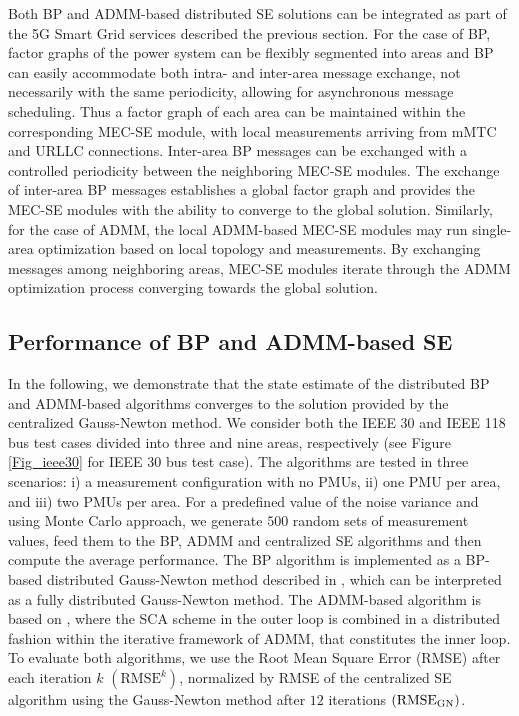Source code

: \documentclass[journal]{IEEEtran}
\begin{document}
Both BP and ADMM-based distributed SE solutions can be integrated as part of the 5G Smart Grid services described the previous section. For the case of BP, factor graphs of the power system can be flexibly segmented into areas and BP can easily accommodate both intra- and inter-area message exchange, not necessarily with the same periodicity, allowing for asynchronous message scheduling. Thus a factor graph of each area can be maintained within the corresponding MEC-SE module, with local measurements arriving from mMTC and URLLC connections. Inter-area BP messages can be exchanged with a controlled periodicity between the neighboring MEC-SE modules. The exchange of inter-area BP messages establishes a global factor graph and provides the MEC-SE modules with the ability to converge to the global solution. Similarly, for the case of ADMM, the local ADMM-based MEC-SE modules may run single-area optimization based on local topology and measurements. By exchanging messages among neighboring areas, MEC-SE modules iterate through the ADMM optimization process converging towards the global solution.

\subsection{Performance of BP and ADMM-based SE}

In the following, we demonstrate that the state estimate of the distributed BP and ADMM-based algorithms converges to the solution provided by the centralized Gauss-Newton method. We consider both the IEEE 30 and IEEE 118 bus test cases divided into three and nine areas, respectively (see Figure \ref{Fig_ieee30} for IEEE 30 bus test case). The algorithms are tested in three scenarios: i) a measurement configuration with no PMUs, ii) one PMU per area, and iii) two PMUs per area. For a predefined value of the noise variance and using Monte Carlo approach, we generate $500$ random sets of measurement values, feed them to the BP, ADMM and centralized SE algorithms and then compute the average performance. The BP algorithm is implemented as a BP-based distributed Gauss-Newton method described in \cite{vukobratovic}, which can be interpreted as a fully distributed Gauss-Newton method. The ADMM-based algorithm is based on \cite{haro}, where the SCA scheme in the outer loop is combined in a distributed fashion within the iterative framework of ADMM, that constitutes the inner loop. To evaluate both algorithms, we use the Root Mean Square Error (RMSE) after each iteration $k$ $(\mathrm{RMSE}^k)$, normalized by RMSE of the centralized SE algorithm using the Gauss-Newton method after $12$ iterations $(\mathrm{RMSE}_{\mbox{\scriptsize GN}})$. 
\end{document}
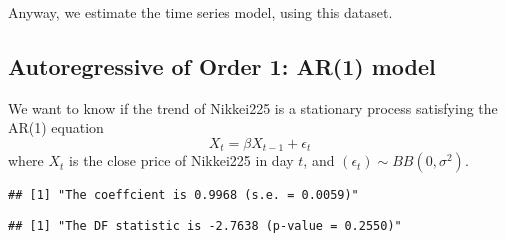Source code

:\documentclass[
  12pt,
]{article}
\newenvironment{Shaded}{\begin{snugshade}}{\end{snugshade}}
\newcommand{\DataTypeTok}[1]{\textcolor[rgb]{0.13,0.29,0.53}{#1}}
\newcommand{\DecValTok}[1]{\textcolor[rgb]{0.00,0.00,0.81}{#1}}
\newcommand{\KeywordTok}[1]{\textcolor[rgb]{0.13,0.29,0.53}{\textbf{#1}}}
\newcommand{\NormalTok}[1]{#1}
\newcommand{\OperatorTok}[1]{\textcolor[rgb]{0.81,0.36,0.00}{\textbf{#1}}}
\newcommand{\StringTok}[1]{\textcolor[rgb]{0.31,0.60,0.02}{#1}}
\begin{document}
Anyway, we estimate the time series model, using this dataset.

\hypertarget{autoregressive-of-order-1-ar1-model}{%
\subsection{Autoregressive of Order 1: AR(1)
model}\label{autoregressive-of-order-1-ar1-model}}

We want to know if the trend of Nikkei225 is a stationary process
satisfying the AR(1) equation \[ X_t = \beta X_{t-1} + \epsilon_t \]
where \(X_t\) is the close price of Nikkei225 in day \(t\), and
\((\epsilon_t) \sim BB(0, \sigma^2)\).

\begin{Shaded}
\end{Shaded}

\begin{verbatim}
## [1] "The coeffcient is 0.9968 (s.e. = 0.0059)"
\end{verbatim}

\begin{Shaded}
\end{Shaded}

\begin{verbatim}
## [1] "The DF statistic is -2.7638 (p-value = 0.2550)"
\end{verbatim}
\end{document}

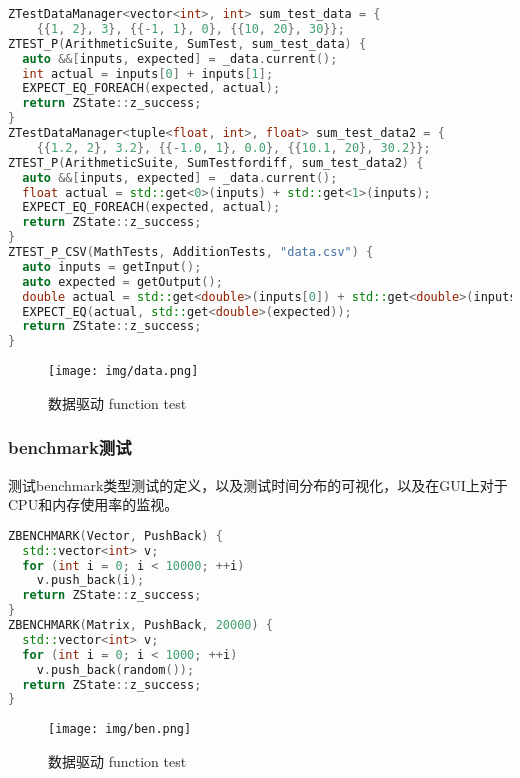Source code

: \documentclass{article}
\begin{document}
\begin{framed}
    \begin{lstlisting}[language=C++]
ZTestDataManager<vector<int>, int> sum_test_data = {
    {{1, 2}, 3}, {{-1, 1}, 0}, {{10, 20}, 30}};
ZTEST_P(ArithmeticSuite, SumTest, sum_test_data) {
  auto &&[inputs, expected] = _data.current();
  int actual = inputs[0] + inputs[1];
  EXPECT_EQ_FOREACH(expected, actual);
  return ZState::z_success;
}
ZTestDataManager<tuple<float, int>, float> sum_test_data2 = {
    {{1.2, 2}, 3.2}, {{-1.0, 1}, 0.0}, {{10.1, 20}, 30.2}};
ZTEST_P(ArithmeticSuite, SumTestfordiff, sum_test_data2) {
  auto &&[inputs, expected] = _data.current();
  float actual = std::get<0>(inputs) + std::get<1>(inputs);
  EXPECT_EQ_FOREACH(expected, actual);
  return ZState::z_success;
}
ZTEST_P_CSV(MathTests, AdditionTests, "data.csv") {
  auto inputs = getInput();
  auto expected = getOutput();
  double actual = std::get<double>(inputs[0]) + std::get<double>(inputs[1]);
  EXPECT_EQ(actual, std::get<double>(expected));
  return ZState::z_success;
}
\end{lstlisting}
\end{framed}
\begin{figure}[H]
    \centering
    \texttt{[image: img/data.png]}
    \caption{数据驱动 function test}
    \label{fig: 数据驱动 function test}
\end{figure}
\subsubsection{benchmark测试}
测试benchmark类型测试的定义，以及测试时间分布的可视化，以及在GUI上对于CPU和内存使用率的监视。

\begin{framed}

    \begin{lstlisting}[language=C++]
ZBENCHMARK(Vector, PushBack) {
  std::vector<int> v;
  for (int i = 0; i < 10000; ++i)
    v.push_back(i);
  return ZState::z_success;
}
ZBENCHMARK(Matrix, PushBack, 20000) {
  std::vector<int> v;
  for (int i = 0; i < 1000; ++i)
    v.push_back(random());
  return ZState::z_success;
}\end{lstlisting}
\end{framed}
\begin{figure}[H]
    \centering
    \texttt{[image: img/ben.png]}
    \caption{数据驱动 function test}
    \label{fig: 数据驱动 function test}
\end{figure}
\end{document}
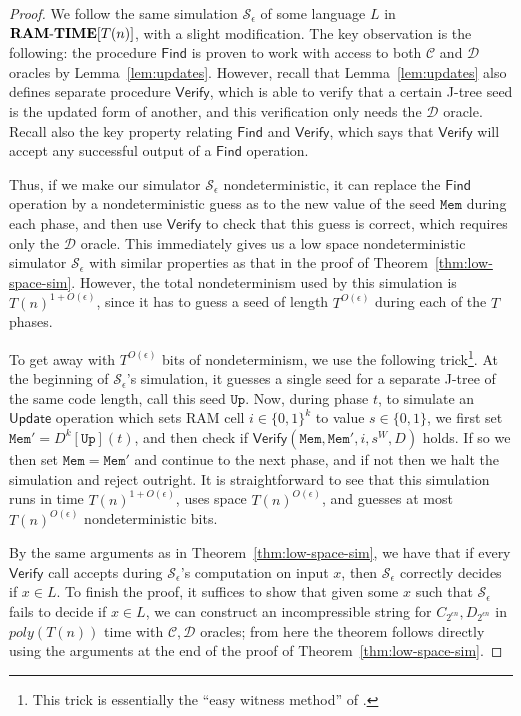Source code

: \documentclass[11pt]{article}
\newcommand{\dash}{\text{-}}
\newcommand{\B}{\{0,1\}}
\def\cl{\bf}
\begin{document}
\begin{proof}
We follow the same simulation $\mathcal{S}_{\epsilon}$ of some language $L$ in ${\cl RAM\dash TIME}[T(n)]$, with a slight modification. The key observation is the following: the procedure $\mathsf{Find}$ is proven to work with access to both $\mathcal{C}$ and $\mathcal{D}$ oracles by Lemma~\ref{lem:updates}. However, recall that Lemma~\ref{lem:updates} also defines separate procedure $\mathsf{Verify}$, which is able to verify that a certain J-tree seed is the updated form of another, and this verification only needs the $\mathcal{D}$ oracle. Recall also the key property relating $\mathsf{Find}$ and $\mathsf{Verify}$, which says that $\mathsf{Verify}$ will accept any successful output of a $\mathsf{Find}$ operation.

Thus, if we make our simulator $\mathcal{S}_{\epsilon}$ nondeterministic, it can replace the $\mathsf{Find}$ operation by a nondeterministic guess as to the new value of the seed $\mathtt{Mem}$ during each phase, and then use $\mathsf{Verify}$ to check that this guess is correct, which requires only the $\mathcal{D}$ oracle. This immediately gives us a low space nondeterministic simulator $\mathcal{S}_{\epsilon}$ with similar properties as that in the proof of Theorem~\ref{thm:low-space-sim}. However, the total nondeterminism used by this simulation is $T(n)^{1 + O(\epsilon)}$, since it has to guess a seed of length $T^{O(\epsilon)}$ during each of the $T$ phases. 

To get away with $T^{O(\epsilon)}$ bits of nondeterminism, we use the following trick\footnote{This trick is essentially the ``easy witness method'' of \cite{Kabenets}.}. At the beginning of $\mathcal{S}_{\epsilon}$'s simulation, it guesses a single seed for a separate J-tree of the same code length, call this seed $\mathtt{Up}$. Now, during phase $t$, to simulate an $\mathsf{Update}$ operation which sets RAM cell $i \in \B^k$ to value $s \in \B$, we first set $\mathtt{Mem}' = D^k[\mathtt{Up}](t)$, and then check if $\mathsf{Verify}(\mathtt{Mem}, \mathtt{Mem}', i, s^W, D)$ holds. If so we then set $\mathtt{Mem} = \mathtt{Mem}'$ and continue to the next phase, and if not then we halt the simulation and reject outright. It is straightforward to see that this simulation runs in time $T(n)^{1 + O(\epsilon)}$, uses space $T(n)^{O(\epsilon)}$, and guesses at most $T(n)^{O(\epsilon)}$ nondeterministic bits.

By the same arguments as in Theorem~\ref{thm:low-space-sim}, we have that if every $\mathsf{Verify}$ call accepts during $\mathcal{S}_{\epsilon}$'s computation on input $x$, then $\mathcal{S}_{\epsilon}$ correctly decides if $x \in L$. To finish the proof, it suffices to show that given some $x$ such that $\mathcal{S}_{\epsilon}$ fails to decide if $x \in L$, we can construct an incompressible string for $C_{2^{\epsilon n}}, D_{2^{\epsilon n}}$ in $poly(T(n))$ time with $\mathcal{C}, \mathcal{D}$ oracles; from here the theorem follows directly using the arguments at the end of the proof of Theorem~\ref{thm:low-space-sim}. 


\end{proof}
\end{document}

● ● ● ●

Task requirements: How many lines in the entries above include the string "float"? Answer with the number only.

Task solution: 2